Ignore the pictures in the data below and set down exactly the lines from its first line through the line containing "with $\bar\rho$ proves".

=== Data under study ===

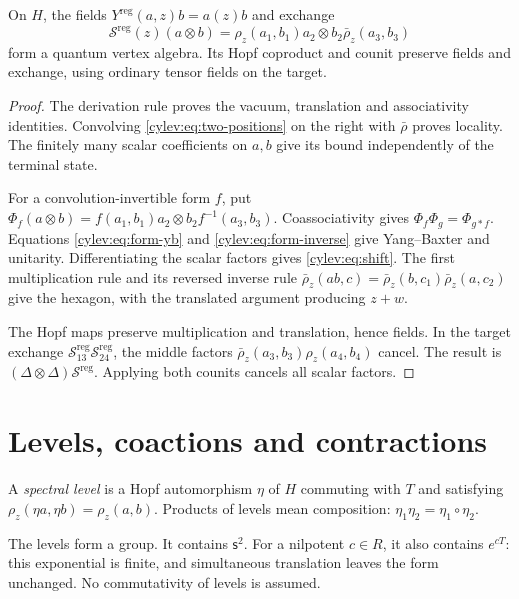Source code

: \begin{proposition}\label{cylev:prop:regular}
On $H$, the fields $Y^{\mathrm{reg}}(a,z)b=a(z)b$ and exchange
\[
 \mathcal S^{\mathrm{reg}}(z)(a\otimes b)
       =\rho_z(a_1,b_1)a_2\otimes b_2\bar\rho_z(a_3,b_3)
\]
form a quantum vertex algebra. Its Hopf coproduct and counit preserve
fields and exchange, using ordinary tensor fields on the target.
\end{proposition}
\begin{proof}
The derivation rule proves the vacuum, translation and associativity
identities. Convolving \eqref{cylev:eq:two-positions} on the right
with $\bar\rho$ proves locality. The finitely many scalar coefficients
on $a,b$ give its bound independently of the terminal state.

For a convolution-invertible form $f$, put
$\Phi_f(a\otimes b)=f(a_1,b_1)a_2\otimes b_2f^{-1}(a_3,b_3)$.
Coassociativity gives $\Phi_f\Phi_g=\Phi_{g*f}$.
Equations \eqref{cylev:eq:form-yb} and
\eqref{cylev:eq:form-inverse} give Yang--Baxter and unitarity.
Differentiating the scalar factors gives \eqref{cylev:eq:shift}.
The first multiplication rule and its reversed inverse rule
$\bar\rho_z(ab,c)=\bar\rho_z(b,c_1)\bar\rho_z(a,c_2)$ give
the hexagon, with the translated argument producing $z+w$.

The Hopf maps preserve multiplication and translation, hence fields.
In the target exchange
$\mathcal S^{\mathrm{reg}}_{13}\mathcal S^{\mathrm{reg}}_{24}$,
the middle factors $\bar\rho_z(a_3,b_3)\rho_z(a_4,b_4)$ cancel.
The result is $(\Delta\otimes\Delta)\mathcal S^{\mathrm{reg}}$.
Applying both counits cancels all scalar factors.
\end{proof}

\section{Levels, coactions and contractions}

\begin{definition}\label{cylev:def:level}
A \emph{spectral level} is a Hopf automorphism $\eta$ of $H$ commuting with
$T$ and satisfying $\rho_z(\eta a,\eta b)=\rho_z(a,b)$.
Products of levels mean composition: $\eta_1\eta_2=\eta_1\circ\eta_2$.
\end{definition}

The levels form a group. It contains $\mathsf s^2$.
For a nilpotent $c\in R$, it also contains $e^{cT}$: this exponential
is finite, and simultaneous translation leaves the form unchanged.
No commutativity of levels is assumed.

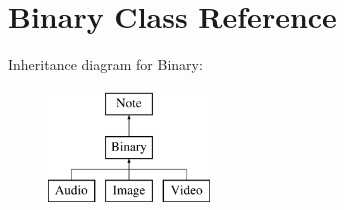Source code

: \hypertarget{classBinary}{\section{\-Binary \-Class \-Reference}
\label{classBinary}
}
\-Inheritance diagram for \-Binary\-:\begin{figure}[H]
\begin{center}
\leavevmode
\includegraphics[height=3.000000cm]{classBinary}
\end{center}
\end{figure}
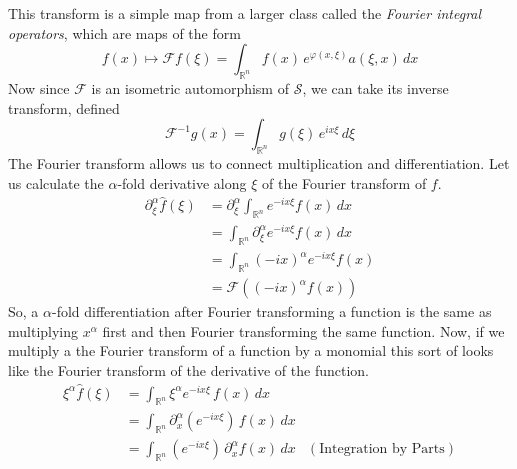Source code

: 	This transform is a simple map from a larger class called the \textit{Fourier integral operators}, which are maps of the form 
	\begin{equation}
	  f(x) \mapsto \mathcal{F} f (\xi) = \int_{\mathbb{R}^n} f(x) \, e^{\varphi(x, \xi)} a(\xi, x)\, dx
	\end{equation}
	Now since $\mathcal{F}$ is an isometric automorphism of $\mathcal{S}$, we can take its inverse transform, defined 
	\begin{equation}
	  \mathcal{F}^{-1} g(x) = \int_{\mathbb{R}^n} g(\xi) \, e^{i x \xi} \, d\xi
	\end{equation}
	The Fourier transform allows us to connect multiplication and differentiation. Let us calculate the $\alpha$-fold derivative along $\xi$ of the Fourier transform of $f$. 
	\begin{align*}
			\partial_\xi^\alpha \hat{f}(\xi) & = \partial_\xi^\alpha \int_{\mathbb{R}^n} e^{-i x \xi} f(x)\,dx \\
			& = \int_{\mathbb{R}^n} \partial_\xi^\alpha e^{-i x \xi} f(x)\,dx \\
			& = \int_{\mathbb{R}^n} (-i x)^\alpha e^{-i x \xi} f(x) \\
			& = \mathcal{F}((-ix)^\alpha f(x)) 
	\end{align*}
	So, a $\alpha$-fold differentiation after Fourier transforming a function is the same as multiplying $x^\alpha$ first and then Fourier transforming the same function. Now, if we multiply a the Fourier transform of a function by a monomial this sort of looks like the Fourier transform of the derivative of the function. 
	\begin{align*}
			\xi^\alpha \hat{f}(\xi) & = \int_{\mathbb{R}^n} \xi^\alpha e^{-i x \xi} \, f(x) \, dx \\
			& = \int_{\mathbb{R}^n} \partial_x^\alpha (e^{-i x \xi}) \, f(x)\, dx \\
			& = \int_{\mathbb{R}^n} (e^{-i x \xi}) \, \partial_x^\alpha f(x)\, dx & (\text{Integration by Parts})
	\end{align*}

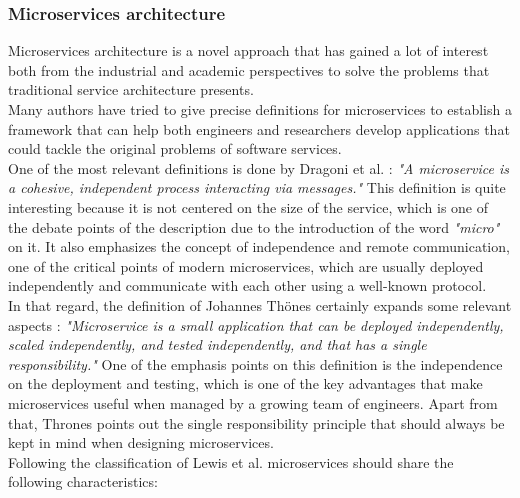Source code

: \documentclass[english, 12pt, a4paper, sci, utf8, a-1b, online]{aaltothesis}
\begin{document}
\subsubsection{Microservices architecture}
\label{sec:microservices-architecture}

Microservices architecture is a novel approach that has gained a lot of interest both from the industrial and academic perspectives to solve the problems that traditional service architecture presents.\\

Many authors have tried to give precise definitions for microservices to establish a framework that can help both engineers and researchers develop applications that could tackle the original problems of software services.\\

One of the most relevant definitions is done by Dragoni et al. \cite{dragoni2017microservices}: \textit{"A microservice is a cohesive, independent process interacting via messages."} This definition is quite interesting because it is not centered on the size of the service, which is one of the debate points of the description due to the introduction of the word \textit{"micro"} on it. It also emphasizes the concept of independence and remote communication, one of the critical points of modern microservices, which are usually deployed independently and communicate with each other using a well-known protocol.\\

In that regard, the definition of Johannes Thönes certainly expands some relevant aspects \cite{thones2015microservices}: \textit{"Microservice is a small application that can be deployed independently, scaled independently, and tested independently, and that has a single responsibility."} One of the emphasis points on this definition is the independence on the deployment and testing, which is one of the key advantages that make microservices useful when managed by a growing team of engineers. Apart from that, Thrones points out the single responsibility principle that should always be kept in mind when designing microservices.\\

Following the classification of Lewis et al. \cite{MicroservicesCharacteristics} microservices should share the following characteristics:
\end{document}
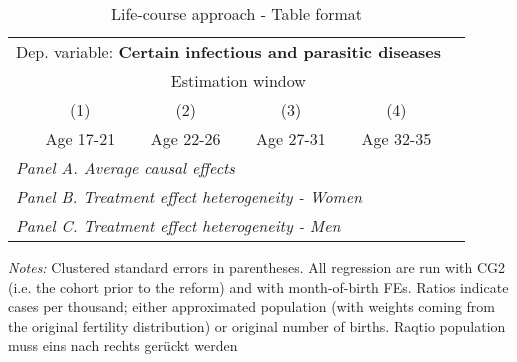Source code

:  \begin{table}[H] \centering \begin{threeparttable} \caption{Life-course approach - Table format} {\def\sym#1{\ifmmode^{#1}\else\(^{#1}\)\fi} \begin{tabular}{l*{5}{c}} \toprule \multicolumn{5}{l}{Dep. variable: \textbf{Certain infectious and parasitic diseases}} \\ & \multicolumn{4}{c}{Estimation window} \\ \cmidrule(lr){2-5}
            &\multicolumn{1}{c}{(1)}&\multicolumn{1}{c}{(2)}&\multicolumn{1}{c}{(3)}&\multicolumn{1}{c}{(4)}\\
            &\multicolumn{1}{c}{Age 17-21}&\multicolumn{1}{c}{Age 22-26}&\multicolumn{1}{c}{Age 27-31}&\multicolumn{1}{c}{Age 32-35}\\
\midrule
 \multicolumn{5}{l}{\emph{Panel A. Average causal effects}} \\      \midrule\multicolumn{5}{l}{\emph{Panel B. Treatment effect heterogeneity - Women}} \\      \midrule\multicolumn{5}{l}{\emph{Panel C. Treatment effect heterogeneity - Men}} \\      
\bottomrule \end{tabular} } \begin{tablenotes} \item \scriptsize \emph{Notes:} Clustered standard errors in parentheses. All regression are run with CG2 (i.e. the cohort prior to the reform) and with month-of-birth FEs. Ratios indicate cases per thousand; either approximated population (with weights coming from the original fertility distribution) or original number of births. Raqtio population muss eins nach rechts gerückt werden \end{tablenotes} \end{threeparttable} \end{table} 
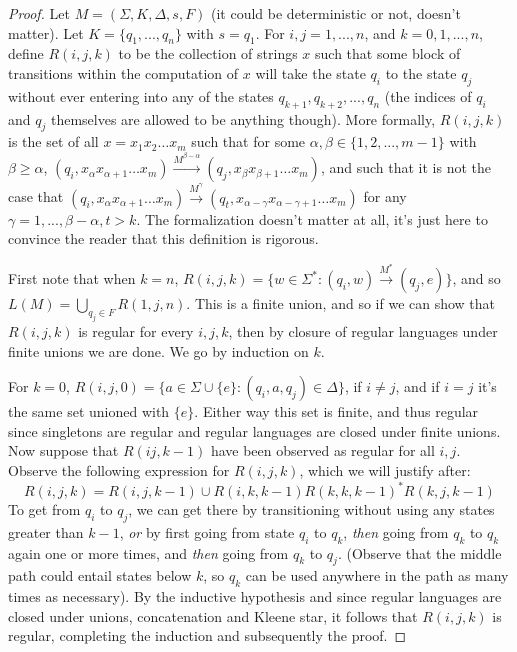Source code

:\documentclass{article}
\theoremstyle{definition}
\theoremstyle{plain}
\theoremstyle{theorem}
\begin{document}
\begin{proof}
	Let $M = (\Sigma,K,\Delta,s,F)$ (it could be deterministic or not, doesn't matter). Let $K = \{q_1,...,q_n\}$ with $s = q_1$. For $i,j = 1,...,n$, and $k=0,1,...,n$, define $R(i,j,k)$ to be the collection of strings $x$ such that some block of transitions within the computation of $x$ will take the state $q_i$ to the state $q_j$ without ever entering into any of the states $q_{k+1},q_{k+2},...,q_n$ (the indices of $q_i$ and $q_j$ themselves are allowed to be anything though). More formally, $R(i,j,k)$ is the set of all $x = x_1x_2\ldots x_m$ such that for some $\alpha,\beta \in \{1,2,...,m-1\}$ with $\beta \geq \alpha$, $(q_i,x_{\alpha}x_{\alpha+1}\ldots x_m) \overset{M^{\beta-\alpha}}{\to} (q_j,x_{\beta}x_{\beta+1}\ldots x_m)$, and such that it is not the case that $(q_i,x_{\alpha}x_{\alpha+1}\ldots x_m)\overset{M^{\gamma}}{\to} (q_t,x_{\alpha-\gamma}x_{\alpha-\gamma+1}\ldots x_m)$ for any $\gamma = 1,...,\beta-\alpha, t>k$. The formalization doesn't matter at all, it's just here to convince the reader that this definition is rigorous. \par 
	First note that when $k=n$, $R(i,j,k) = \{w \in \Sigma^*: (q_i,w) \overset{M^*}{\to} (q_j,e)\}$, and so $L(M) = \bigcup_{q_j \in F} R(1,j,n)$. This is a finite union, and so if we can show that $R(i,j,k)$ is regular for every $i,j,k$, then by closure of regular languages under finite unions we are done. We go by induction on $k$. \par 
	For $k=0$, $R(i,j,0) = \{a \in \Sigma \cup \{e\}: (q_i,a,q_j) \in \Delta \}$, if $i\neq j$, and if $i=j$ it's the same set unioned with $\{e\}$. Either way this set is finite, and thus regular since singletons are regular and regular languages are closed under finite unions. Now suppose that $R(ij,k-1)$ have been observed as regular for all $i,j$. Observe the following expression for $R(i,j,k)$, which we will justify after:
	\[R(i,j,k) = R(i,j,k-1) \cup R(i,k,k-1)R(k,k,k-1)^*R(k,j,k-1) \]
To get from $q_i$ to $q_j$, we can get there by transitioning without using any states greater than $k-1$, \textit{or} by first going from state $q_i$ to $q_k$, \textit{then} going from $q_k$ to $q_k$ again one or more times, and \textit{then} going from $q_k$ to $q_j$. (Observe that the middle path could entail states below $k$, so $q_k$ can be used anywhere in the path as many times as necessary). By the inductive hypothesis and since regular languages are closed under unions, concatenation and Kleene star, it follows that $R(i,j,k)$ is regular, completing the induction and subsequently the proof. 
\end{proof}
\end{document}
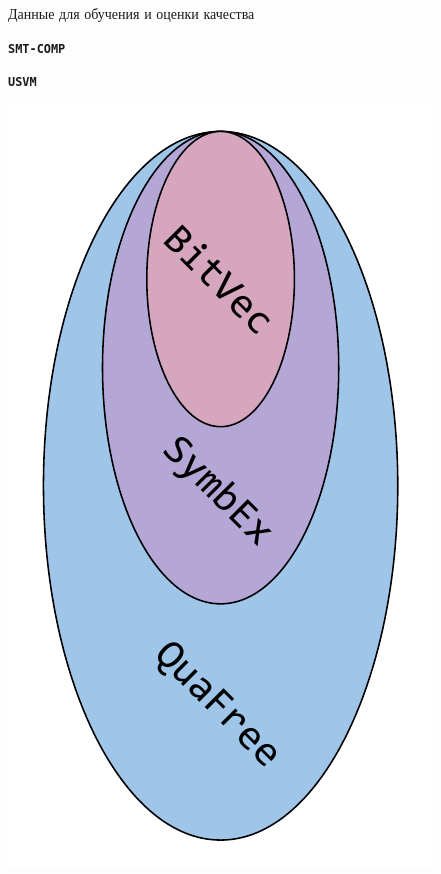 \documentclass[14pt,aspectratio=169,hyperref={pdftex,unicode},xcolor=dvipsnames]{beamer}
\begin{document}
\begin{frame}{Данные для обучения и оценки качества}

\begin{minipage}{0.5\textwidth}

\textbf{\texttt{SMT-COMP}} \cite{smt-comp-2023-benchmarks}

\end{minipage}%
\begin{minipage}{0.5\textwidth}

\textbf{\texttt{USVM}} \cite{usvm-github}

\end{minipage}

\begin{minipage}{0.5\textwidth}

\begin{center}
  \includegraphics[scale=0.45]{./assets/smt-comp-datasets.pdf}
\end{center}


\end{minipage}
\end{frame}
\end{document}
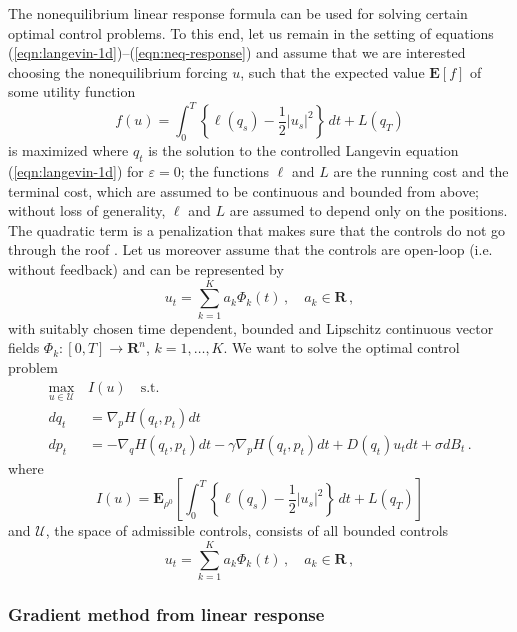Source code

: \documentclass[]{tMPH2e}
\newcommand{\R}{{\mathbf R}}
\newcommand{\eps}{\varepsilon}
\newcommand{\cU}{\mathcal U}
\newcommand{\bE}{{\mathbf E}}
\begin{document}
The nonequilibrium linear response formula can be used for solving certain optimal control problems. To this end, let us remain in the setting of equations (\ref{eqn:langevin-1d})--(\ref{eqn:neq-response}) and assume that we are interested choosing the nonequilibrium forcing $u$, such that the expected value $\bE[f]$ of some utility function 
\[
f(u) = \int_{0}^{T}\left\{\ell (q_{s}) - \frac{1}{2}|u_{s}|^{2}\right\}\,dt + L(q_{T}) 
\]
is maximized where $q_{t}$ is the solution to the controlled Langevin equation (\ref{eqn:langevin-1d}) for $\eps=0$; the functions $\ell$ and $L$ are the running cost and the terminal cost, which are assumed to be continuous and bounded from above; without loss of generality, $\ell$ and $L$ are assumed to depend only on the positions. The quadratic term is a penalization that makes sure that the controls do not go through the roof \cite{schuette2012,hartmann2012}. Let us moreover assume that the controls are open-loop (i.e. without feedback) and can be represented by 
\[
u_{t} = \sum_{k=1}^K a_k \Phi_k(t)\,,\quad a_{k}\in \R\,,
\]
with suitably chosen time dependent, bounded and Lipschitz continuous vector fields $\Phi_k\colon[0,T]\to\R^{n}$, $k=1,\ldots,K$. %
We want to solve the optimal control problem
\begin{equation}\label{ocp1}
\begin{aligned}
 \max_{u\in\cU} \,& I(u)\quad \textrm{s.t.}\\
dq_t & =  \nabla_p H(q_t,p_t)dt\\
dp_t & =  -\nabla_q H(q_t,p_t)dt - \gamma \nabla_p H(q_t,p_t)dt + D(q_t)u_{t} dt+\sigma dB_t\,.
\end{aligned}
\end{equation}
where 
\begin{equation}\label{ocp2}
I(u) = \bE_{\rho^0}\left[\int_{0}^{T}\left\{\ell (q_{s}) - \frac{1}{2}|u_{s}|^{2}\right\}\,dt + L(q_{T}) \right]
\end{equation}
and $\cU$, the space of admissible controls, consists of all bounded controls 
\begin{equation}\label{admissible}
u_{t} = \sum_{k=1}^K a_k \Phi_k(t)\,,\quad a_{k}\in \R\,,
\end{equation}


\subsubsection*{Gradient method from linear response}
\end{document}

===

• Solution for this exercise:
Source code

: \begin{proposition}\label{cylev:prop:regular}
On $H$, the fields $Y^{\mathrm{reg}}(a,z)b=a(z)b$ and exchange
\[
 \mathcal S^{\mathrm{reg}}(z)(a\otimes b)
       =\rho_z(a_1,b_1)a_2\otimes b_2\bar\rho_z(a_3,b_3)
\]
form a quantum vertex algebra. Its Hopf coproduct and counit preserve
fields and exchange, using ordinary tensor fields on the target.
\end{proposition}
\begin{proof}
The derivation rule proves the vacuum, translation and associativity
identities. Convolving \eqref{cylev:eq:two-positions} on the right
with $\bar\rho$ proves locality. The finitely many scalar coefficients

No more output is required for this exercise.